Assembly Member Al Taylor is one of the sharpest dressed guys in Albany – and campaign funds helped keep it that way. Over his first year running for office, back in 2017 and 2018, Taylor reported spending nearly $400 cleaning his clothes, including four trips to the dry cleaners and two to the laundromat.
State campaign law is notoriously permissible, but this is a gray area. Candidates can’t spend funds on personal use, but there’s an exception for clothing items “used in the campaign.” Does that extend to laundering them? There doesn’t seem to be any case law.
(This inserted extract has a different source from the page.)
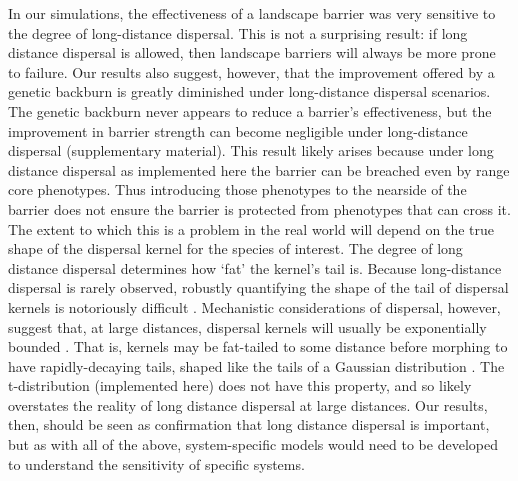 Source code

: \documentclass{article}
\begin{document}
In our simulations, the effectiveness of a landscape barrier was very sensitive to the degree of long-distance dispersal.  This is not a surprising result: if long distance dispersal is allowed, then landscape barriers will always be more prone to failure.  Our results also suggest, however, that the improvement offered by a genetic backburn is greatly diminished under long-distance dispersal scenarios.  The genetic backburn never appears to reduce a barrier's effectiveness, but the improvement in barrier strength can become negligible under long-distance dispersal (supplementary material).  This result likely arises because under long distance dispersal as implemented here the barrier can be breached even by range core phenotypes.  Thus introducing those phenotypes to the nearside of the barrier does not ensure the barrier is protected from phenotypes that can cross it.  The extent to which this is a problem in the real world will depend on the true shape of the dispersal kernel for the species of interest.  The degree of long distance dispersal determines how `fat' the kernel's tail is.  Because long-distance dispersal is rarely observed, robustly quantifying the shape of the tail of dispersal kernels is notoriously difficult \citep[e.g.,][]{Clark1998a}.  Mechanistic considerations of dispersal, however, suggest that, at large distances, dispersal kernels will usually be exponentially bounded \citep{Petrovskii2009a}.  That is, kernels may be fat-tailed to some distance before morphing to have rapidly-decaying tails, shaped like the tails of a Gaussian distribution \citep{Petrovskii2009a}.  The t-distribution (implemented here) does not have this property, and so likely overstates the reality of long distance dispersal at large distances.  Our results, then, should be seen as confirmation that long distance dispersal is important, but as with all of the above, system-specific models would need to be developed to understand the sensitivity of specific systems.
\end{document}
It may depend on whether Taylor cleaned just campaign suits, or threw in some personal shirts too.
Another 2018 Taylor filing included a bit of a brag – a $120 payment to a shoe shop to “Replace Sole On Shoe (Canvassing).”
A campaign spokesperson said Taylor doesn’t remember any specific expenditures from years ago, and never received any indication from the Board of Elections that there was a problem. But he seemed to have wisened up – Taylor hasn’t filed any laundry or dry cleaning expenses since 2018.
Why is this coming out now? Taylor hasn’t had a competitive election in years, but his race now in the City Council District 9 primary against Council Member Kristin Richardson Jordan, Assembly Member Inez Dickens and activist Yusef Salaam means somebody is looking through his dirty laundry – er, clean clothes.